**ACTIVITY**
Please retype the records below exactly, from the first line through the line containing "This sketch leaves", and leave out any pictures.

(WORKING DATA begins)

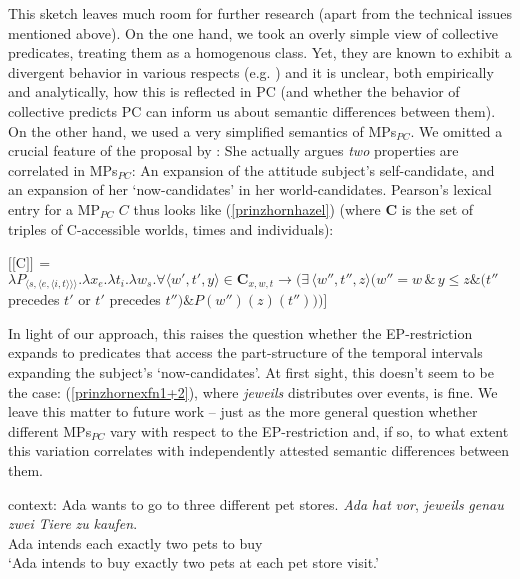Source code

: \documentclass[output=paper,colorlinks,citecolor=brown,
]{langscibook}
\newcommand{\sem}[2]{\mbox{$[\![${#2}$]\!]^{#1}$}} %
\begin{document}
This sketch leaves much room for further research (apart from the technical issues mentioned above). On the one hand, we took an overly simple view of collective predicates, treating them as a homogenous class. Yet, they are known to exhibit a divergent behavior in various respects (e.g. \citealt{Dowty:1986, Landman:2000}) and it is unclear, both empirically and analytically, how this is reflected in PC (and whether the behavior of collective predicts PC can inform us about  semantic differences between them).
On the other hand,  we used a very simplified semantics of MPs$_{PC}$. We omitted a crucial feature of the proposal by \cite{Pearson:2016}: She actually 
 argues \textit{two} properties are correlated in  MPs$_{PC}$: An expansion of the attitude subject's self-candidate, and an expansion of her `now-candidates' in her world-candidates. Pearson's lexical entry for a MP$_{PC}$ $C$ thus looks like (\ref{prinzhornhazel}) (where \textbf{C} is the set of triples of C-accessible worlds, times and individuals):

\ea \sem{}{C} = $\lambda P_{\langle s, \langle e, \langle i,t \rangle \rangle \rangle}. \lambda x_{e}. \lambda t_{i}. \lambda w_{s}. \forall \langle w',t',y \rangle \in \textbf{C}_{x,w,t} \rightarrow (\exists\, \langle w'', t'', z \rangle (w'' = w \, \& \, y \le z \& (t''$ precedes $t'$ or $t'$ precedes $t'') \& P(w'')(z)(t'')))]$
 \label{prinzhornhazel}\z  
 
In light of our approach, this raises the question whether the EP-restriction expands to predicates that access the part-structure of the temporal intervals expanding the subject's `now-candidates'. At first sight, this doesn't seem to be the case:   (\ref{prinzhornexfn1+2}), where \textit{jeweils} distributes over events, is fine. We leave this matter to future work -- just as the more general question  whether different MPs$_{PC}$ vary with respect to the EP-restriction and, if so, to what extent this variation correlates with independently attested semantic differences between them.
 
\ea \label{prinzhornexfn1+2}
\ea \label{prinzhornexfn1} {\sc context: } Ada wants to go to three different pet stores.
\ex \gll \textit{Ada} \textit{hat} \textit{vor}, \textit{jeweils} \textit{genau} \textit{zwei} \textit{Tiere} \textit{zu} \textit{kaufen}.\\
   Ada intends {} each exactly two pets to buy \\
\glt `Ada intends to buy exactly two pets at each pet store visit.' \label{prinzhornexfn2}
\z \z
\end{document}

(WORKING DATA ends)

**EXERCISE SOLUTION**
Source code

: \documentclass[output=paper,colorlinks,citecolor=brown,
]{langscibook}
\newcommand{\sem}[2]{\mbox{$[\![${#2}$]\!]^{#1}$}} %
\begin{document}
This sketch leaves much room for further research (apart from the technical issues mentioned above). On the one hand, we took an overly simple view of collective predicates, treating them as a homogenous class. Yet, they are known to exhibit a divergent behavior in various respects (e.g. \citealt{Dowty:1986, Landman:2000}) and it is unclear, both empirically and analytically, how this is reflected in PC (and whether the behavior of collective predicts PC can inform us about  semantic differences between them).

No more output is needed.